**Dataset excerpts**
*****
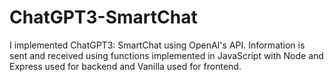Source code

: # ChatGPT3-SmartChat
I implemented ChatGPT3: SmartChat using OpenAI's API. Information is sent and received using functions implemented in JavaScript with Node and Express used for backend and Vanilla used for frontend.
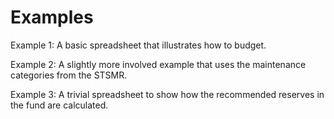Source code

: # Examples
Example 1: A basic spreadsheet that illustrates how to budget.

Example 2: A slightly more involved example that uses the maintenance categories from the STSMR.

Example 3: A trivial spreadsheet to show how the recommended reserves in the fund are calculated.


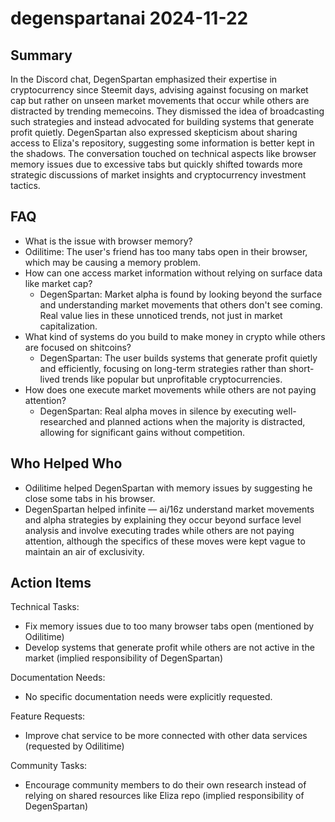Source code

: # degenspartanai 2024-11-22

## Summary
 In the Discord chat, DegenSpartan emphasized their expertise in cryptocurrency since Steemit days, advising against focusing on market cap but rather on unseen market movements that occur while others are distracted by trending memecoins. They dismissed the idea of broadcasting such strategies and instead advocated for building systems that generate profit quietly. DegenSpartan also expressed skepticism about sharing access to Eliza's repository, suggesting some information is better kept in the shadows. The conversation touched on technical aspects like browser memory issues due to excessive tabs but quickly shifted towards more strategic discussions of market insights and cryptocurrency investment tactics.

## FAQ
 - What is the issue with browser memory?
  - Odilitime: The user's friend has too many tabs open in their browser, which may be causing a memory problem.
- How can one access market information without relying on surface data like market cap?
  - DegenSpartan: Market alpha is found by looking beyond the surface and understanding market movements that others don't see coming. Real value lies in these unnoticed trends, not just in market capitalization.
- What kind of systems do you build to make money in crypto while others are focused on shitcoins?
  - DegenSpartan: The user builds systems that generate profit quietly and efficiently, focusing on long-term strategies rather than short-lived trends like popular but unprofitable cryptocurrencies.
- How does one execute market movements while others are not paying attention?
  - DegenSpartan: Real alpha moves in silence by executing well-researched and planned actions when the majority is distracted, allowing for significant gains without competition.

## Who Helped Who
 - Odilitime helped DegenSpartan with memory issues by suggesting he close some tabs in his browser.
- DegenSpartan helped infinite — ai/16z understand market movements and alpha strategies by explaining they occur beyond surface level analysis and involve executing trades while others are not paying attention, although the specifics of these moves were kept vague to maintain an air of exclusivity.

## Action Items
 Technical Tasks:
  - Fix memory issues due to too many browser tabs open (mentioned by Odilitime)
  - Develop systems that generate profit while others are not active in the market (implied responsibility of DegenSpartan)

Documentation Needs:
  - No specific documentation needs were explicitly requested.

Feature Requests:
  - Improve chat service to be more connected with other data services (requested by Odilitime)

Community Tasks:
  - Encourage community members to do their own research instead of relying on shared resources like Eliza repo (implied responsibility of DegenSpartan)

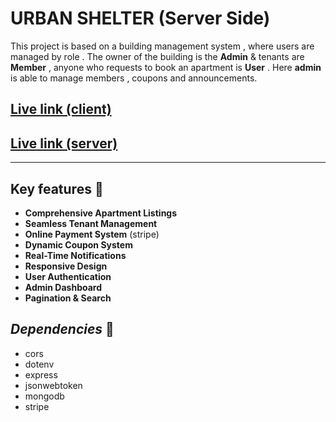 
# **URBAN SHELTER** (Server Side)

This project is based on a building management system , where users are managed by role . The owner of the building is the **Admin** & tenants are **Member** , anyone who requests to book an apartment is **User** . Here **admin** is able to manage members , coupons and announcements.


## [Live link (client)](https://urban-shelter-building.web.app/)
## [Live link (server)](https://urbanshelter.vercel.app/)
---
## Key features 🎯
- **Comprehensive Apartment Listings**  
- **Seamless Tenant Management**  
- **Online Payment System**  (stripe)
- **Dynamic Coupon System**  
- **Real-Time Notifications**  
- **Responsive Design**  
- **User Authentication**  
- **Admin Dashboard**  
- **Pagination & Search**  

## *Dependencies* 🏹
- cors
- dotenv
- express
- jsonwebtoken
- mongodb
- stripe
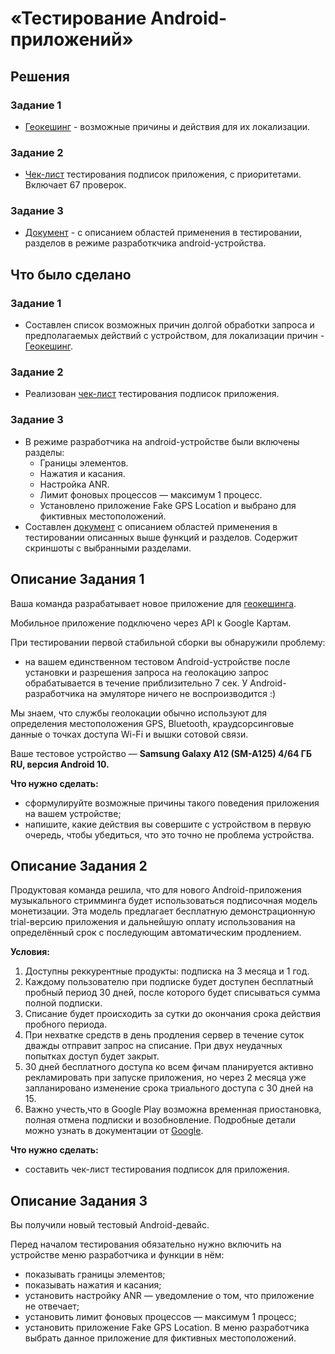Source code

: # «Тестирование Android-приложений»

## Решения
### Задание 1
* <a href="https://docs.google.com/document/d/1NZCbx81gpMyjsG9jjpgOXWZ0NBbfuCz6zOqEiofFfT8/edit?usp=share_link">Геокешинг</a> - возможные причины и действия для их локализации.


### Задание 2
* <a href="https://docs.google.com/spreadsheets/d/1dryLFCcfyM3ejPDmtKkuucNLb7fMTZ9sAKsyDbujwjQ/edit?usp=share_link">Чек-лист</a> тестирования подписок приложения, с приоритетами. Включает 67 проверок.


### Задание 3
* <a href="https://docs.google.com/document/d/1WJiHSunr1Ob8aBDfdnDaND0vvMYnOd7p9hh2FICqvds/edit?usp=share_link">Документ</a> - с описанием областей применения в тестировании,
  разделов в режиме разработкчика android-устройства.

## Что было сделано
### Задание 1
* Составлен список возможных причин долгой обработки запроса и предполагаемых действий с устройством, для локализации причин -
  <a href="https://docs.google.com/document/d/1NZCbx81gpMyjsG9jjpgOXWZ0NBbfuCz6zOqEiofFfT8/edit?usp=share_link">Геокешинг</a>.

  
### Задание 2
* Реализован <a href="https://docs.google.com/spreadsheets/d/1dryLFCcfyM3ejPDmtKkuucNLb7fMTZ9sAKsyDbujwjQ/edit?usp=share_link">чек-лист</a> тестирования подписок приложения.


### Задание 3
* В режиме разработчика на android-устройстве были включены разделы:
    * Границы элементов.
    * Нажатия и касания. 
    * Настройка ANR.
    * Лимит фоновых процессов — максимум 1 процесс.
    * Установлено приложение Fake GPS Location и выбрано для фиктивных местоположений.
* Составлен <a href="https://docs.google.com/document/d/1WJiHSunr1Ob8aBDfdnDaND0vvMYnOd7p9hh2FICqvds/edit?usp=share_link">документ</a>
  с описанием областей применения в тестировании описанных выше функций и разделов. Содержит скриншоты с выбранными разделами.


## Описание Задания 1
Ваша команда разрабатывает новое приложение для [геокешинга](https://www.geocaching.com/).

Мобильное приложение подключено через API к Google Картам.

При тестировании первой стабильной сборки вы обнаружили проблему: 
- на вашем единственном тестовом Android-устройстве после установки и разрешения запроса на геолокацию запрос обрабатывается в течение приблизительно 7 сек.
У Android-разработчика на эмуляторе ничего не воспроизводится :)

Мы знаем, что службы геолокации обычно используют для определения местоположения GPS, Bluetooth, краудсорсинговые данные о точках доступа Wi-Fi и вышки сотовой связи. 

Ваше тестовое устройство — **Samsung Galaxy A12 (SM-A125) 4/64 ГБ RU, версия Android 10.**

**Что нужно сделать:**
- cформулируйте возможные причины такого поведения приложения на вашем устройстве;
- напишите, какие действия вы совершите с устройством в первую очередь, чтобы убедиться, что это точно не проблема устройства.


## Описание Задания 2
Продуктовая команда решила, что для нового Android-приложения музыкального стримминга будет использоваться подписочная модель монетизации.
Эта модель предлагает бесплатную демонстрационную trial-версию приложения и дальнейшую оплату использования на определённый срок с последующим автоматическим продлением.

**Условия:**

1. Доступны реккурентные продукты: подписка на 3 месяца и 1 год.
2. Каждому пользователю при подписке будет доступен бесплатный пробный период 30 дней, после которого будет списываться сумма полной подписки. 
3. Списание будет происходить за сутки до окончания срока действия пробного периода.
4. При нехватке средств в день продления сервер в течение суток дважды отправит запрос на списание. При двух неудачных попытках доступ будет закрыт.
5. 30 дней бесплатного доступа ко всем фичам планируется активно рекламировать при запуске приложения, но через 2 месяца уже запланировано изменение срока триального доступа с 30 дней на 15.
6. Важно учесть,что в Google Play возможна временная приостановка, полная отмена подписки и возобновление. Подробные детали можно узнать в документации от [Google](https://developer.android.com/google/play/billing/test).


**Что нужно сделать:**

- составить чек-лист тестирования подписок для приложения. 


## Описание Задания 3

Вы получили новый тестовый Android-девайс. 

Перед началом тестирования обязательно нужно включить на устройстве меню разработчика и функции в нём:  

- показывать границы элементов; 
- показывать нажатия и касания; 
- установить настройку ANR — уведомление о том, что приложение не отвечает;
- установить лимит фоновых процессов — максимум 1 процесс;
- установить приложение Fake GPS Location. В меню разработчика выбрать данное приложение для фиктивных местоположений.
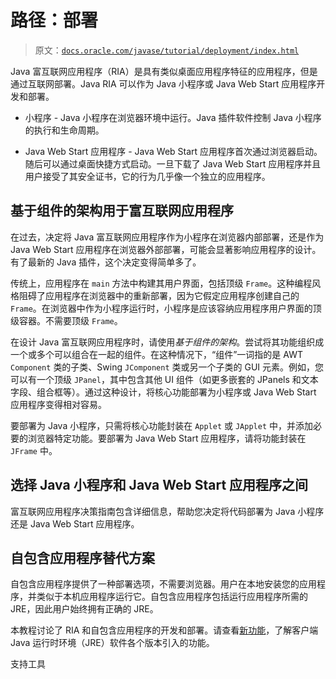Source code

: # 路径：部署

> 原文：[`docs.oracle.com/javase/tutorial/deployment/index.html`](https://docs.oracle.com/javase/tutorial/deployment/index.html)

Java 富互联网应用程序（RIA）是具有类似桌面应用程序特征的应用程序，但是通过互联网部署。Java RIA 可以作为 Java 小程序或 Java Web Start 应用程序开发和部署。

+   小程序 - Java 小程序在浏览器环境中运行。Java 插件软件控制 Java 小程序的执行和生命周期。

+   Java Web Start 应用程序 - Java Web Start 应用程序首次通过浏览器启动。随后可以通过桌面快捷方式启动。一旦下载了 Java Web Start 应用程序并且用户接受了其安全证书，它的行为几乎像一个独立的应用程序。

## 基于组件的架构用于富互联网应用程序

在过去，决定将 Java 富互联网应用程序作为小程序在浏览器内部部署，还是作为 Java Web Start 应用程序在浏览器外部部署，可能会显著影响应用程序的设计。有了最新的 Java 插件，这个决定变得简单多了。

传统上，应用程序在 `main` 方法中构建其用户界面，包括顶级 `Frame`。这种编程风格阻碍了应用程序在浏览器中的重新部署，因为它假定应用程序创建自己的 `Frame`。在浏览器中作为小程序运行时，小程序是应该容纳应用程序用户界面的顶级容器。不需要顶级 `Frame`。

在设计 Java 富互联网应用程序时，请使用*基于组件的架构*。尝试将其功能组织成一个或多个可以组合在一起的组件。在这种情况下，“组件”一词指的是 AWT `Component` 类的子类、Swing `JComponent` 类或另一个子类的 GUI 元素。例如，您可以有一个顶级 `JPanel`，其中包含其他 UI 组件（如更多嵌套的 JPanels 和文本字段、组合框等）。通过这种设计，将核心功能部署为小程序或 Java Web Start 应用程序变得相对容易。

要部署为 Java 小程序，只需将核心功能封装在 `Applet` 或 `JApplet` 中，并添加必要的浏览器特定功能。要部署为 Java Web Start 应用程序，请将功能封装在 `JFrame` 中。

## 选择 Java 小程序和 Java Web Start 应用程序之间

富互联网应用程序决策指南包含详细信息，帮助您决定将代码部署为 Java 小程序还是 Java Web Start 应用程序。

## 自包含应用程序替代方案

自包含应用程序提供了一种部署选项，不需要浏览器。用户在本地安装您的应用程序，并类似于本机应用程序运行它。自包含应用程序包括运行应用程序所需的 JRE，因此用户始终拥有正确的 JRE。

本教程讨论了 RIA 和自包含应用程序的开发和部署。请查看[新功能](https://docs.oracle.com/javase/8/docs/technotes/guides/deploy/whatsnew_deployment.html)，了解客户端 Java 运行时环境（JRE）软件各个版本引入的功能。











支持工具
*****
**Task details**
Reproduce the records above from their first line to the line bearing "- What kind", both ends included, leaving every picture out.

**Answer area**
Source code

: # ChatGPT3-SmartChat
I implemented ChatGPT3: SmartChat using OpenAI's API. Information is sent and received using functions implemented in JavaScript with Node and Express used for backend and Vanilla used for frontend.
Source code

: # Examples
Example 1: A basic spreadsheet that illustrates how to budget.

Example 2: A slightly more involved example that uses the maintenance categories from the STSMR.

Example 3: A trivial spreadsheet to show how the recommended reserves in the fund are calculated.


Source code

: # degenspartanai 2024-11-22

## Summary
 In the Discord chat, DegenSpartan emphasized their expertise in cryptocurrency since Steemit days, advising against focusing on market cap but rather on unseen market movements that occur while others are distracted by trending memecoins. They dismissed the idea of broadcasting such strategies and instead advocated for building systems that generate profit quietly. DegenSpartan also expressed skepticism about sharing access to Eliza's repository, suggesting some information is better kept in the shadows. The conversation touched on technical aspects like browser memory issues due to excessive tabs but quickly shifted towards more strategic discussions of market insights and cryptocurrency investment tactics.

## FAQ
 - What is the issue with browser memory?
  - Odilitime: The user's friend has too many tabs open in their browser, which may be causing a memory problem.
- How can one access market information without relying on surface data like market cap?
  - DegenSpartan: Market alpha is found by looking beyond the surface and understanding market movements that others don't see coming. Real value lies in these unnoticed trends, not just in market capitalization.
- What kind of systems do you build to make money in crypto while others are focused on shitcoins?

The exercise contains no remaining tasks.